Data under study:
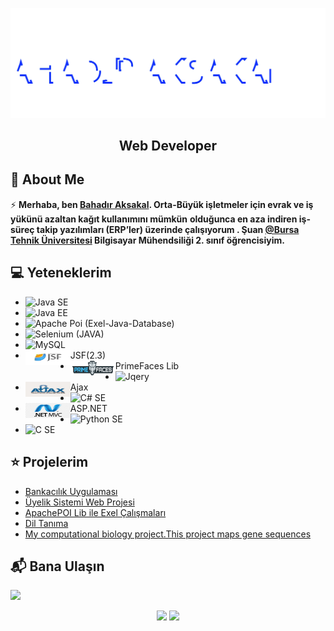 <img src="./Bahadr.svg"></img>  

<h2 align="center">Web Developer</h2>

## 📖  About Me
⚡ **Merhaba, ben [Bahadır Aksakal](https://www.linkedin.com/in/bahad%C4%B1r-aksakal-360b721b7/). Orta-Büyük işletmeler için evrak ve iş yükünü azaltan kağıt kullanımını mümkün**
**olduğunca en aza indiren iş-süreç takip yazılımları (ERP’ler) üzerinde çalışıyorum . Şuan [@Bursa Tehnik Üniversitesi](https://btu.edu.tr/) Bilgisayar Mühendsiliği 2. sınıf öğrencisiyim.**


## :computer: Yeteneklerim
<ul>
  <li><img align="left" src="https://img.shields.io/badge/Java-ED8B00?style=for-the-badge&logo=java&logoColor=white"/>Java SE</li>
  <li><img align="left" src="https://img.shields.io/badge/Java EE-ff6600?style=for-the-badge&logo=java&logoColor=white"/>Java EE</li>
  <li><img align="left" src="https://img.shields.io/badge/Microsoft_Excel-217346?style=for-the-badge&logo=microsoft-excel&logoColor=white"/>Apache Poi (Exel-Java-Database)</li>
  <li><img align="left" src="https://img.shields.io/badge/Selenium-43B02A?style=for-the-badge&logo=Selenium&logoColor=white"/>Selenium (JAVA)</li>
  <li><img align="left" src="https://img.shields.io/badge/MySQL-00000F?style=for-the-badge&logo=mysql&logoColor=white"/>MySQL</li>
  <li><img align="left" src="./img/javaSF.png" width="72" height="24" />JSF(2.3)</li>
  <li><img align="left" src="./img/primefaces_logo.png" width="72" height="24" />PrimeFaces Lib</li>
  <li><img align="left" src="https://img.shields.io/badge/jQuery-0769AD?style=for-the-badge&logo=jquery&logoColor=white"/>Jqery</li>
  <li><img align="left" src="./img/ajax_basic.png" width="72" height="24" />Ajax</li>
  <li><img align="left" src="https://img.shields.io/badge/HTML5-E34F26?style=for-the-badge&logo=html5&logoColor=white/>Html</li>
  <li><img align="left" ![Alt text](./img/csharp-original.svg) src="./img/csharp-original.svg" />C# SE</li>
  <li><img align="left" src="./img/ASPMVC.png" width="72" height="24" alt="ASP.NET" />ASP.NET</li>
  <li><img align="left" src="https://img.shields.io/badge/Python-FFD43B?style=for-the-badge&logo=python&logoColor=darkgreen"/>Python SE</li>
  <li><img align="left" src="https://img.shields.io/badge/C-00599C?style=for-the-badge&logoColor=white"/>C SE</li>
</ul>
 
 ## ⭐ Projelerim
* [Bankacılık Uygulaması](https://github.com/bahadraksakal/Java_Bahar_Donemi_Proje) 
* [Üyelik Sistemi Web Projesi](https://github.com/bahadraksakal/Uyelik_Sistemi_Projesi_JSF_2.3)  
* [ApachePOI Lib ile Exel Çalışmaları](https://github.com/bahadraksakal/ApachePOI_Excell_Selenium_MySQL_Ornek)  
* [Dil Tanıma](https://github.com/bahadraksakal/Guz_Donemi_Projem_1.Sinif-) 
* [My computational biology project.This project maps gene sequences](https://github.com/bahadraksakal/Java_HBG_Project) 

## 📬 Bana Ulaşın

[![](https://img.shields.io/badge/linkedin-%230077B5.svg?&style=for-the-badge&logo=linkedin&logoColor=white)](https://www.linkedin.com/in/bahad%C4%B1r-aksakal-360b721b7/)


<p align="center">	
  <img width="48%" src="https://github-readme-stats.vercel.app/api?username=bahadraksakal&show_icons=true&theme=tokyonight" />
  <img width="48%" src="https://github-readme-streak-stats.herokuapp.com/?user=bahadraksakal&theme=tokyonight" />
</p>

Task item:
Reproduce every line of the records containing the string "logoColor".

Worked solution:
  <li><img align="left" src="https://img.shields.io/badge/Java-ED8B00?style=for-the-badge&logo=java&logoColor=white"/>Java SE</li>
  <li><img align="left" src="https://img.shields.io/badge/Java EE-ff6600?style=for-the-badge&logo=java&logoColor=white"/>Java EE</li>
  <li><img align="left" src="https://img.shields.io/badge/Microsoft_Excel-217346?style=for-the-badge&logo=microsoft-excel&logoColor=white"/>Apache Poi (Exel-Java-Database)</li>
  <li><img align="left" src="https://img.shields.io/badge/Selenium-43B02A?style=for-the-badge&logo=Selenium&logoColor=white"/>Selenium (JAVA)</li>
  <li><img align="left" src="https://img.shields.io/badge/MySQL-00000F?style=for-the-badge&logo=mysql&logoColor=white"/>MySQL</li>
  <li><img align="left" src="https://img.shields.io/badge/jQuery-0769AD?style=for-the-badge&logo=jquery&logoColor=white"/>Jqery</li>
  <li><img align="left" src="https://img.shields.io/badge/HTML5-E34F26?style=for-the-badge&logo=html5&logoColor=white/>Html</li>
  <li><img align="left" src="https://img.shields.io/badge/Python-FFD43B?style=for-the-badge&logo=python&logoColor=darkgreen"/>Python SE</li>
  <li><img align="left" src="https://img.shields.io/badge/C-00599C?style=for-the-badge&logoColor=white"/>C SE</li>
[![](https://img.shields.io/badge/linkedin-%230077B5.svg?&style=for-the-badge&logo=linkedin&logoColor=white)](https://www.linkedin.com/in/bahad%C4%B1r-aksakal-360b721b7/)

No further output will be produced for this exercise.